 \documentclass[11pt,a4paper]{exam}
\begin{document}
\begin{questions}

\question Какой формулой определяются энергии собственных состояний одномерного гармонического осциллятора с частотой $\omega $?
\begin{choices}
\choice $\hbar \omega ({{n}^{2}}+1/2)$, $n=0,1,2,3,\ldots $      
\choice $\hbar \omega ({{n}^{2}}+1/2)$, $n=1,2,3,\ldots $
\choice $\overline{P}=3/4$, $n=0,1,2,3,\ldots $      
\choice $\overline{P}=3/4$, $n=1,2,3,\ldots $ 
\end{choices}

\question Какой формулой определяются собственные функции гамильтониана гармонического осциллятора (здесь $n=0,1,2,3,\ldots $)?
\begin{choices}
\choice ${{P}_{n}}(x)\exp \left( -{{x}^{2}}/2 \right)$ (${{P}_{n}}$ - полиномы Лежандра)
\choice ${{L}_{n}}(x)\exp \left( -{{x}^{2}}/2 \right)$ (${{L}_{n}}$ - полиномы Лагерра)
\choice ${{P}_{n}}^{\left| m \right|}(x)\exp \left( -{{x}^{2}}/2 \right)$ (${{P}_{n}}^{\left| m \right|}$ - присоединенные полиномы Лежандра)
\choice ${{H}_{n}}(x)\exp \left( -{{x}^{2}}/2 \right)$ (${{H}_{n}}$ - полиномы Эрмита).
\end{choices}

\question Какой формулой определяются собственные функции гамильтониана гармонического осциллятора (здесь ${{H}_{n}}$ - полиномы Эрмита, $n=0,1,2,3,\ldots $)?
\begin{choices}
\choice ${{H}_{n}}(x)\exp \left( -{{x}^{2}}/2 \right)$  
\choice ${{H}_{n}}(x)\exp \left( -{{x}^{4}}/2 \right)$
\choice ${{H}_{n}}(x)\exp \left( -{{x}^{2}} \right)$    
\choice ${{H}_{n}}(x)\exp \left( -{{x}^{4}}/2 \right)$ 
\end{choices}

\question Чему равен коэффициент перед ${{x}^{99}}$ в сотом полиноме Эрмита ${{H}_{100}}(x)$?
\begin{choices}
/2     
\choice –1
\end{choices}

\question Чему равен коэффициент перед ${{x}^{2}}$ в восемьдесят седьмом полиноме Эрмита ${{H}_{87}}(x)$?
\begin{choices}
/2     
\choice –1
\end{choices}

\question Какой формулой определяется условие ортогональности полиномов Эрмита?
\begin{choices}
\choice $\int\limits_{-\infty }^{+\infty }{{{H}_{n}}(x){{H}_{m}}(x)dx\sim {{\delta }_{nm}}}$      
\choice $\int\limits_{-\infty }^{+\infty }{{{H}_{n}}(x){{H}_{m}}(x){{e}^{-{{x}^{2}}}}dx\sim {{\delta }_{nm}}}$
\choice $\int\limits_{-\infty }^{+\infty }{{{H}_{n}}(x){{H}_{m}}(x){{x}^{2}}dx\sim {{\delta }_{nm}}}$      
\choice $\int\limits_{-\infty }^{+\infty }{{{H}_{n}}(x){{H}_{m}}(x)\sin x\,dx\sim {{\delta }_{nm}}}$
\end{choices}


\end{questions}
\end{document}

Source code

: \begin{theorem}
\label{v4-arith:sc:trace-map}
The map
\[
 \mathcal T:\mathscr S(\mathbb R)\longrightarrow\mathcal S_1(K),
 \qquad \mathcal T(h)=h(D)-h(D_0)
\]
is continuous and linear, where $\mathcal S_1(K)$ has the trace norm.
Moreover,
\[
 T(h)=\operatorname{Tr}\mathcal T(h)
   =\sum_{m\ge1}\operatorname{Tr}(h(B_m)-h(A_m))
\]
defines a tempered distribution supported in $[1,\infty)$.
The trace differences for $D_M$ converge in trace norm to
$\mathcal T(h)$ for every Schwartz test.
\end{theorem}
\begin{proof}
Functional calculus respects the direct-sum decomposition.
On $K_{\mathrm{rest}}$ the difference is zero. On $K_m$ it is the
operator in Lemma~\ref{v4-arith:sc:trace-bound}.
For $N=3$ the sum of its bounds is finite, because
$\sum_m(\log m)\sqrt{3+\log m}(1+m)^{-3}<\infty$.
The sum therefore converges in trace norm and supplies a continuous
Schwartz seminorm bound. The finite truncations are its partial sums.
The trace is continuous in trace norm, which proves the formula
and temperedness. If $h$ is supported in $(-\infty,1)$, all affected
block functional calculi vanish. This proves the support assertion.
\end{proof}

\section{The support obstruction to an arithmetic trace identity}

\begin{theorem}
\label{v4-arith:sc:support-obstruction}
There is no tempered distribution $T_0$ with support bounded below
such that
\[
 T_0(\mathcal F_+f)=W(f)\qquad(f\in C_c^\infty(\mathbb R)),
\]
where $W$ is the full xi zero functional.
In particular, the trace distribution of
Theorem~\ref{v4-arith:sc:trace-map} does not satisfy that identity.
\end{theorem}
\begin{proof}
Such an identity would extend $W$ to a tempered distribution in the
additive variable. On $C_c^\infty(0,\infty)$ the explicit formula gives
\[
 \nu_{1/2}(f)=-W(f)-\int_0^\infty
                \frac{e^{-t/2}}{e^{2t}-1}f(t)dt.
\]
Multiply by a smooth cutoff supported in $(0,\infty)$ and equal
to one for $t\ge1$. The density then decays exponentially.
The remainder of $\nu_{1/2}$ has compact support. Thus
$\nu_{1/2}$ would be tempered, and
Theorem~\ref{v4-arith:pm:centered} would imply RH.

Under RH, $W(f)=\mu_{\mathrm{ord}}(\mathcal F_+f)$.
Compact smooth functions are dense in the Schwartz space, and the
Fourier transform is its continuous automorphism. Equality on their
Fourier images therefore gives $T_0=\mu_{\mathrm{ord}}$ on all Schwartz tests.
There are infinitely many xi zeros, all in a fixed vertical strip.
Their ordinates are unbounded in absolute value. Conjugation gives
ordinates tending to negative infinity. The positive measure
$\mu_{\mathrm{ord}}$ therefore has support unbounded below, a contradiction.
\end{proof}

::::::

- _TASK TO CARRY OUT_
Every line above that contains the word "where" should be reported.

- _EXPECTED ANSWER_
is continuous and linear, where $\mathcal S_1(K)$ has the trace norm.
where $W$ is the full xi zero functional.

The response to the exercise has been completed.